PROBLEM REQUIREMENTS: Check each line of the entries below for the word "medium", and copy the lines that have it.

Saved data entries
++++++++++++++++++++

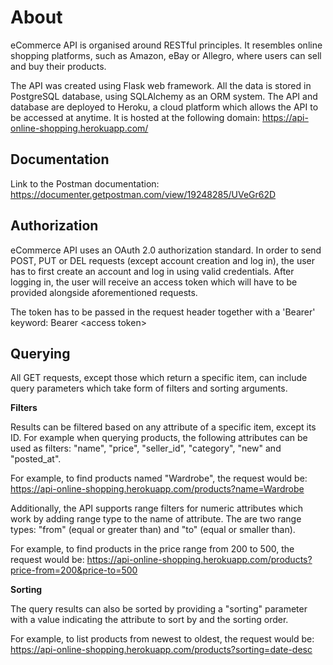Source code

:About
===

eCommerce API is organised around RESTful principles. It resembles online shopping platforms, such as Amazon, eBay or Allegro, where users can sell and buy their products.

The API was created using Flask web framework. All the data is stored in PostgreSQL database, using SQLAlchemy as an ORM system. The API and database are deployed to Heroku, a cloud platform which allows the API to be accessed at anytime. It is hosted at the following domain: https://api-online-shopping.herokuapp.com/


## Documentation

Link to the Postman documentation: https://documenter.getpostman.com/view/19248285/UVeGr62D


## Authorization

eCommerce API uses an OAuth 2.0 authorization standard. In order to send POST, PUT or DEL requests (except account creation and log in), the user has to first create an account and log in using valid credentials. After logging in, the user will receive an access token which will have to be provided alongside aforementioned requests.

The token has to be passed in the request header together with a 'Bearer' keyword: Bearer <access token<blabla>>


## Querying

All GET requests, except those which return a specific item, can include query parameters which take form of filters and sorting arguments.

**Filters**

Results can be filtered based on any attribute of a specific item, except its ID. For example when querying products, the following attributes can be used as filters: "name", "price", "seller_id", "category", "new" and "posted_at".
 
For example, to find products named "Wardrobe", the request would be: https://api-online-shopping.herokuapp.com/products?name=Wardrobe

Additionally, the API supports range filters for numeric attributes which work by adding range type to the name of attribute. The are two range types: "from" (equal or greater than) and "to" (equal or smaller than).
 
For example, to find products in the price range from 200 to 500, the request would be: https://api-online-shopping.herokuapp.com/products?price-from=200&price-to=500

**Sorting**

The query results can also be sorted by providing a "sorting" parameter with a value indicating the attribute to sort by and the sorting order.
  
For example, to list products from newest to oldest, the request would be: https://api-online-shopping.herokuapp.com/products?sorting=date-desc

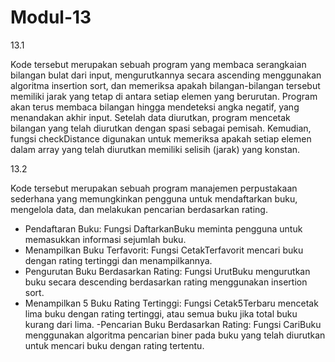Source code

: # Modul-13

13.1

Kode tersebut merupakan sebuah program yang membaca serangkaian bilangan bulat dari input, mengurutkannya secara ascending menggunakan algoritma insertion sort, dan memeriksa apakah bilangan-bilangan tersebut memiliki jarak yang tetap di antara setiap elemen yang berurutan. Program akan terus membaca bilangan hingga mendeteksi angka negatif, yang menandakan akhir input. Setelah data diurutkan, program mencetak bilangan yang telah diurutkan dengan spasi sebagai pemisah. Kemudian, fungsi checkDistance digunakan untuk memeriksa apakah setiap elemen dalam array yang telah diurutkan memiliki selisih (jarak) yang konstan.

13.2

Kode tersebut merupakan sebuah program manajemen perpustakaan sederhana yang memungkinkan pengguna untuk mendaftarkan buku, mengelola data, dan melakukan pencarian berdasarkan rating.
- Pendaftaran Buku: Fungsi DaftarkanBuku meminta pengguna untuk memasukkan informasi sejumlah buku.
- Menampilkan Buku Terfavorit: Fungsi CetakTerfavorit mencari buku dengan rating tertinggi dan menampilkannya.
- Pengurutan Buku Berdasarkan Rating: Fungsi UrutBuku mengurutkan buku secara descending berdasarkan rating menggunakan insertion sort.
- Menampilkan 5 Buku Rating Tertinggi: Fungsi Cetak5Terbaru mencetak lima buku dengan rating tertinggi, atau semua buku jika total buku kurang dari lima.
 -Pencarian Buku Berdasarkan Rating: Fungsi CariBuku menggunakan algoritma pencarian biner pada buku yang telah diurutkan untuk mencari buku dengan rating tertentu.
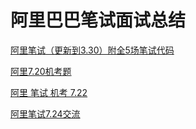 # 阿里巴巴笔试面试总结
[阿里笔试（更新到3.30）附全5场笔试代码](https://www.nowcoder.com/discuss/396652?type=2)

[阿里7.20机考题](https://www.nowcoder.com/discuss/455801)


[阿里 笔试 机考 7.22](https://www.nowcoder.com/discuss/457028)

[阿里笔试7.24交流](https://www.nowcoder.com/discuss/459046)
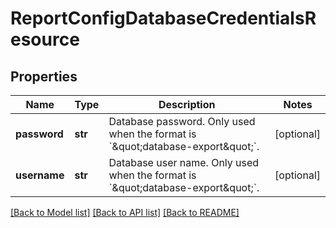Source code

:# ReportConfigDatabaseCredentialsResource

## Properties
Name | Type | Description | Notes
------------ | ------------- | ------------- | -------------
**password** | **str** | Database password. Only used when the format is &#x60;\&quot;database-export\&quot;&#x60;. | [optional] 
**username** | **str** | Database user name. Only used when the format is &#x60;\&quot;database-export\&quot;&#x60;. | [optional] 

[[Back to Model list]](../README.md#documentation-for-models) [[Back to API list]](../README.md#documentation-for-api-endpoints) [[Back to README]](../README.md)

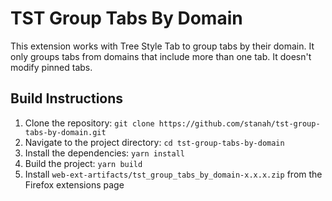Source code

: # TST Group Tabs By Domain

This extension works with Tree Style Tab to group tabs by their domain. It only groups tabs from domains that include more than one tab. It doesn't modify pinned tabs.

## Build Instructions

1. Clone the repository: `git clone https://github.com/stanah/tst-group-tabs-by-domain.git`
2. Navigate to the project directory: `cd tst-group-tabs-by-domain`
3. Install the dependencies: `yarn install`
4. Build the project: `yarn build`
5. Install `web-ext-artifacts/tst_group_tabs_by_domain-x.x.x.zip` from the Firefox extensions page
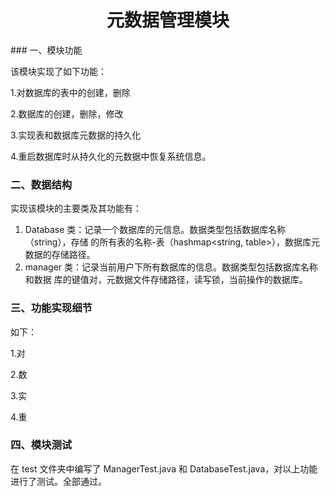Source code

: <center><h1>元数据管理模块</h1></center>
### 一、模块功能

该模块实现了如下功能：

 1.对数据库的表中的创建，删除

 2.数据库的创建，删除，修改

 3.实现表和数据库元数据的持久化 

4.重启数据库时从持久化的元数据中恢复系统信息。

### 二、数据结构
实现该模块的主要类及其功能有： 

1. Database 类：记录一个数据库的元信息。数据类型包括数据库名称（string），存储 的所有表的名称-表（hashmap<string, table>），数据库元数据的存储路径。
2. manager 类：记录当前用户下所有数据库的信息。数据类型包括数据库名称和数据 库的键值对，元数据文件存储路径，读写锁，当前操作的数据库。 

### 三、功能实现细节

如下：

 1.对

 2.数

 3.实

4.重

### 四、模块测试

在 test 文件夹中编写了 ManagerTest.java 和 DatabaseTest.java，对以上功能进行了测试。全部通过。 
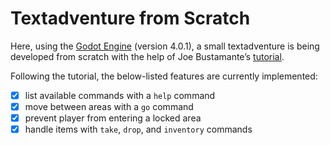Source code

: # Textadventure from Scratch

Here, using the [Godot Engine](https://github.com/godotengine) (version 4.0.1), a small textadventure is being developed from scratch with the help of Joe Bustamante’s [tutorial](https://github.com/josephmbustamante/godot-text-adventure-tutorial).

Following the tutorial, the below-listed features are currently implemented:

- [x] list available commands with a `help` command
- [x] move between areas with a `go` command
- [x] prevent player from entering a locked area
- [x] handle items with `take`, `drop`, and `inventory` commands
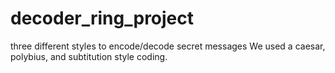# decoder_ring_project
three different styles to encode/decode secret messages
We used a caesar, polybius, and subtitution style coding.
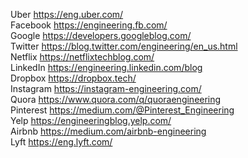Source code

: Uber  https://eng.uber.com/  
Facebook	https://engineering.fb.com/  
Google		https://developers.googleblog.com/  
Twitter		https://blog.twitter.com/engineering/en_us.html  
Netflix		https://netflixtechblog.com/  
LinkedIn	https://engineering.linkedin.com/blog  
Dropbox		https://dropbox.tech/  
Instagram	https://instagram-engineering.com/  
Quora		https://www.quora.com/q/quoraengineering  
Pinterest	https://medium.com/@Pinterest_Engineering  
Yelp		https://engineeringblog.yelp.com/  
Airbnb		https://medium.com/airbnb-engineering  
Lyft		https://eng.lyft.com/  
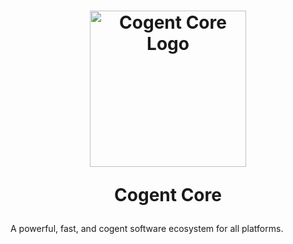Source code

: <h1 align="center">
    <a href="https://cogentcore.org">
        <img alt="Cogent Core Logo" width="250" height="250" src="https://avatars.githubusercontent.com/u/156646279?s=250&v=4">
    </a>

  Cogent Core
</h1>

A powerful, fast, and cogent software ecosystem for all platforms.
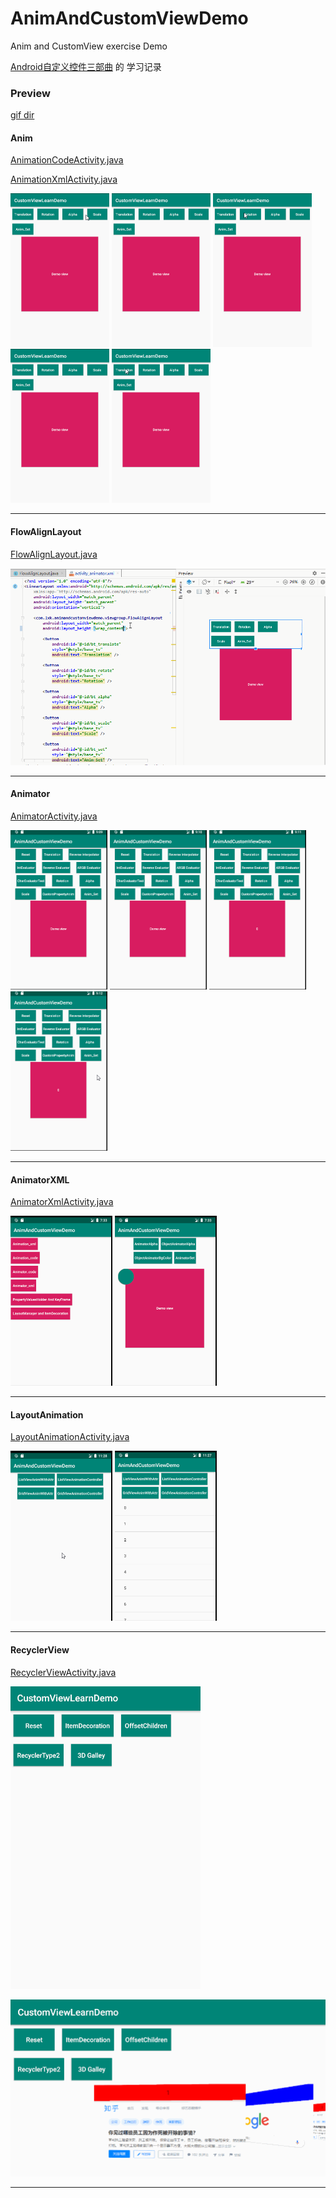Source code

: # AnimAndCustomViewDemo

Anim and CustomView exercise Demo

[Android自定义控件三部曲](https://blog.csdn.net/harvic880925/article/details/50995268) 的 学习记录

### Preview
[gif dir](https://github.com/103style/CustomViewLearndemo/tree/master/gif)

#### Anim

[AnimationCodeActivity.java](https://github.com/103style/AnimAndCustomViewDemo/tree/master/app/src/main/java/com/lxk/animandcustomviewdemo/anim/AnimationCodeActivity.java)

[AnimationXmlActivity.java](https://github.com/103style/AnimAndCustomViewDemo/tree/master/app/src/main/java/com/lxk/animandcustomviewdemo/anim/AnimationXmlActivity.java)

<img src="https://github.com/103style/AnimAndCustomViewDemo/blob/master/gif/anim_xml/alpha.gif"  height="246" width="158"> <img src="https://github.com/103style/AnimAndCustomViewDemo/blob/master/gif/anim_xml/anim_set_xml.gif"  height="246" width="158"> <img src="https://github.com/103style/AnimAndCustomViewDemo/blob/master/gif/anim_xml/roration.gif"  height="246" width="158"> <img src="https://github.com/103style/AnimAndCustomViewDemo/blob/master/gif/anim_xml/scale.gif"  height="246" width="158"> <img src="https://github.com/103style/AnimAndCustomViewDemo/blob/master/gif/anim_xml/translation.gif"  height="246" width="158"> 

---

#### FlowAlignLayout

[FlowAlignLayout.java](https://github.com/103style/AnimAndCustomViewDemo/tree/master/app/src/main/java/com/lxk/animandcustomviewdemo/viewgroup/FlowAlignLayout.java)

![FlowAlignLayout.gif](https://github.com/103style/AnimAndCustomViewDemo/blob/master/gif/viewgroup/FlowAlignLayout.gif)

---

#### Animator
[AnimatorActivity.java](https://github.com/103style/AnimAndCustomViewDemo/tree/master/app/src/main/java/com/lxk/animandcustomviewdemo/animator/AnimatorActivity.java)

<img src="https://github.com/103style/AnimAndCustomViewDemo/blob/master/gif/animator/transaltion.gif"  height="255" width="155"> <img src="https://github.com/103style/AnimAndCustomViewDemo/blob/master/gif/animator/evaluator.gif"  height="255" width="155"> <img src="https://github.com/103style/AnimAndCustomViewDemo/blob/master/gif/animator/ObjectAnimator.gif"  height="255" width="155"> <img src="https://github.com/103style/AnimAndCustomViewDemo/blob/master/gif/animator/AnimatorSet.gif"  height="255" width="155"> 

---

#### AnimatorXML
[AnimatorXmlActivity.java](https://github.com/103style/AnimAndCustomViewDemo/tree/master/app/src/main/java/com/lxk/animandcustomviewdemo/animator/AnimatorXmlActivity.java)

<img src="https://github.com/103style/AnimAndCustomViewDemo/blob/master/gif/animator_xml/XmlAnimator.gif"  height="272" width="163"> <img src="https://github.com/103style/AnimAndCustomViewDemo/blob/master/gif/animator_xml/menuAnim.gif"  height="272" width="163"> 

---

#### LayoutAnimation
[LayoutAnimationActivity.java](https://github.com/103style/AnimAndCustomViewDemo/tree/master/app/src/main/java/com/lxk/animandcustomviewdemo/layoutAnimation/LayoutAnimationActivity.java)

<img src="https://github.com/103style/AnimAndCustomViewDemo/blob/master/gif/layoutanimation/listviewLayoutAnimation.gif"  height="272" width="163"> <img src="https://github.com/103style/AnimAndCustomViewDemo/blob/master/gif/layoutanimation/gridviewLayoutAnimation.gif"  height="272" width="163"> 

---

#### RecyclerView
[RecyclerViewActivity.java](https://github.com/103style/AnimAndCustomViewDemo/tree/master/app/src/main/java/com/lxk/animandcustomviewdemo/recyclerview/RecyclerViewActivity.java)

![recyclerview.gif](https://github.com/103style/AnimAndCustomViewDemo/blob/master/gif/recyclerview/recyclerview.gif)

![recyclerview3d.gif](https://github.com/103style/AnimAndCustomViewDemo/blob/master/gif/recyclerview/recyclerview3d.gif)

---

++++++++++++++++++++

WORKED SOLUTION:
Pinterest	https://medium.com/@Pinterest_Engineering  
Airbnb		https://medium.com/airbnb-engineering  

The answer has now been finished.